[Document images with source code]
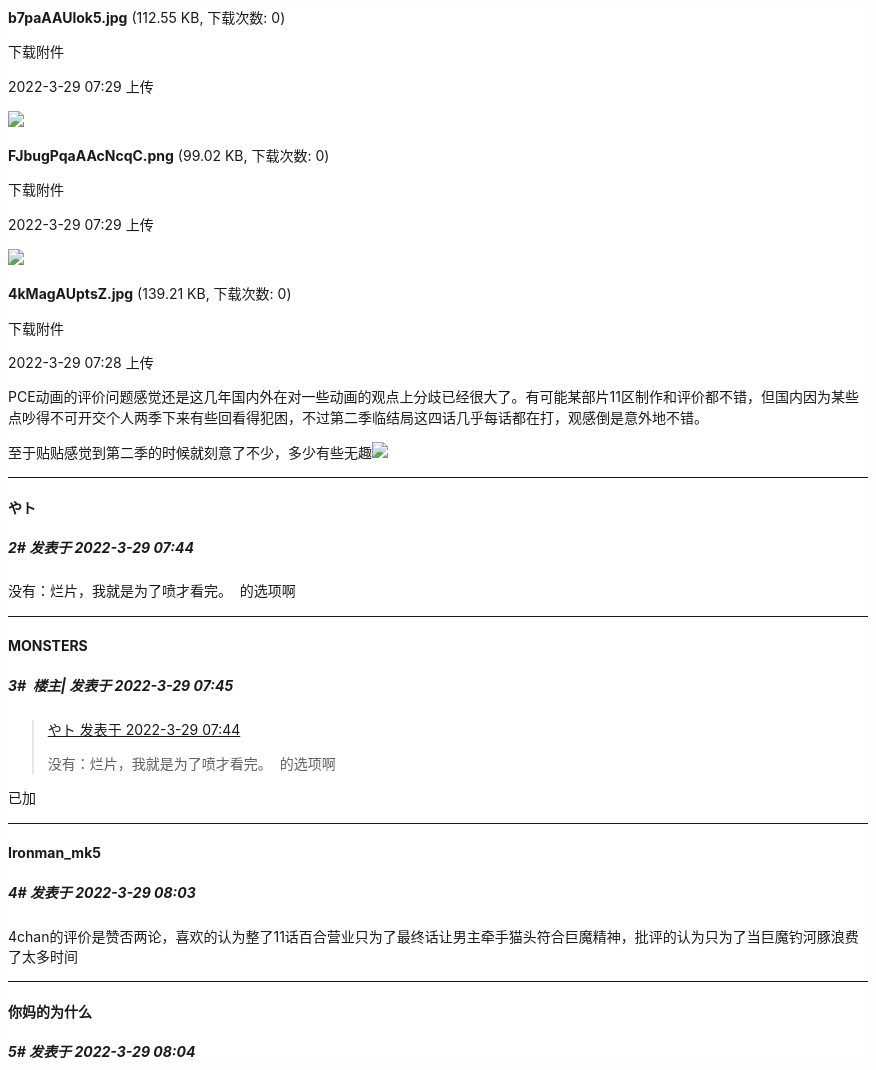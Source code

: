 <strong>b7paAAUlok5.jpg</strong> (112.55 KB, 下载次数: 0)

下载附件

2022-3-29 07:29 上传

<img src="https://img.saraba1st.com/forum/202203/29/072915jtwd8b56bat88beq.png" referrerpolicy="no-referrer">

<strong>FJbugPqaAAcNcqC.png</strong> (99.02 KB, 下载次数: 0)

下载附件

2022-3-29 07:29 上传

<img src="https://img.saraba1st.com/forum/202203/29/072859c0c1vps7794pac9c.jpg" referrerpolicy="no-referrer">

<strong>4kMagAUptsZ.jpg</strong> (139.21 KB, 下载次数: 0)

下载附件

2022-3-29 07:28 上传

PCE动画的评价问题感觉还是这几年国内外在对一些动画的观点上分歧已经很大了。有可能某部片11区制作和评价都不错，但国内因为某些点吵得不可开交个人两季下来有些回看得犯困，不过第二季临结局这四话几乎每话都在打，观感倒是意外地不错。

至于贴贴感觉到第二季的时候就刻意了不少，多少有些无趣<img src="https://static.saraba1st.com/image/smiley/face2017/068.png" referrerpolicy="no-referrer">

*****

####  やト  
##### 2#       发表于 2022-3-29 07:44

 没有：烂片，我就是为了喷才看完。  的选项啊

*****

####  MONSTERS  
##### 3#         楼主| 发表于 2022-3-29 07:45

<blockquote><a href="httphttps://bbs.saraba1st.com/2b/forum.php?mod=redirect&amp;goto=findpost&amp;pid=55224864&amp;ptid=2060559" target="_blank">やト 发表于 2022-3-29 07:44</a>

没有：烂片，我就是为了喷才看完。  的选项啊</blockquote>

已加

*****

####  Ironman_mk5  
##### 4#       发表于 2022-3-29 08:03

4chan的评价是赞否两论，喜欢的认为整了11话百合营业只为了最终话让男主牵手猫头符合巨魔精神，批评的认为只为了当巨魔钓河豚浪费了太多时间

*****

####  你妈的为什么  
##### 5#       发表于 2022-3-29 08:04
---
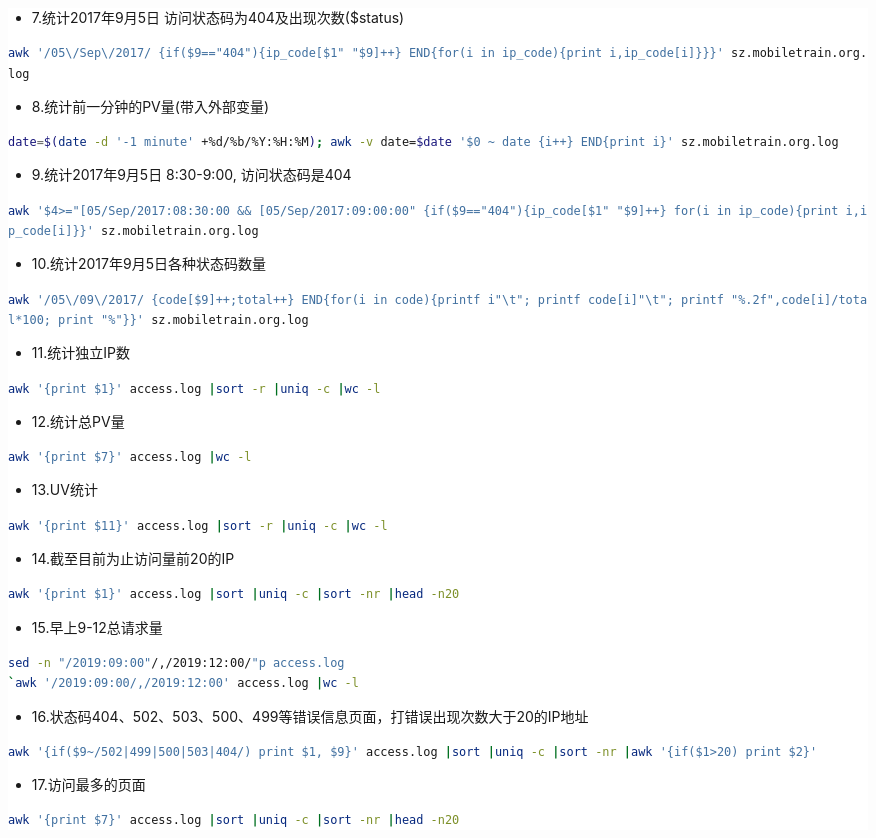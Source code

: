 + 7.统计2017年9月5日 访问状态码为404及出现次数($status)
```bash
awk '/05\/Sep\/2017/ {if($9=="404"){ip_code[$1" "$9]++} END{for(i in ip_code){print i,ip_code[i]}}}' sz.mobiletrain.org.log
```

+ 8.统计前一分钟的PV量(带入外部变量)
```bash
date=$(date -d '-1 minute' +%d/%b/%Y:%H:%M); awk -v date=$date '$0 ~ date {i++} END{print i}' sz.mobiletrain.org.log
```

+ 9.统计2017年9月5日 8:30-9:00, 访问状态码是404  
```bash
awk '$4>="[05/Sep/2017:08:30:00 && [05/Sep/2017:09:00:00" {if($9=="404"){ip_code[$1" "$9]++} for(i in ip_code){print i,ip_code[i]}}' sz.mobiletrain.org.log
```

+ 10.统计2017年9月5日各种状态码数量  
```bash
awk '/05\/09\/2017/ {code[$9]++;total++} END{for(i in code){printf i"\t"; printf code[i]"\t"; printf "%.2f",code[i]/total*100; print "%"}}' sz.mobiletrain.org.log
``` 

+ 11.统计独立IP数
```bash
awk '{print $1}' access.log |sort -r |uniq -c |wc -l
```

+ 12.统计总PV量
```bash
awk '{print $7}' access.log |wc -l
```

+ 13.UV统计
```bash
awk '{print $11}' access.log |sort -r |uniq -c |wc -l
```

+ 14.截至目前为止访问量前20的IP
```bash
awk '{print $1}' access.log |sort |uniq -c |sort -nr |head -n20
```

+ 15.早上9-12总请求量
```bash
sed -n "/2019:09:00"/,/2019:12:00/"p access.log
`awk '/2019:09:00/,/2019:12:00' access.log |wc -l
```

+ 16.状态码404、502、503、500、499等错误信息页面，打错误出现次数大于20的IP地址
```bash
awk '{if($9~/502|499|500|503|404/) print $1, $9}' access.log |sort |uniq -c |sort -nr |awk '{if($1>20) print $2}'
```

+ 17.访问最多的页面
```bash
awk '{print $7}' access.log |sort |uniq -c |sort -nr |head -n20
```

*Assigned task*
Check every line above for the word "strong" and copy those that have it.

*Exercise result*
: <strong>b7paAAUlok5.jpg</strong> (112.55 KB, 下载次数: 0)
<strong>FJbugPqaAAcNcqC.png</strong> (99.02 KB, 下载次数: 0)
<strong>4kMagAUptsZ.jpg</strong> (139.21 KB, 下载次数: 0)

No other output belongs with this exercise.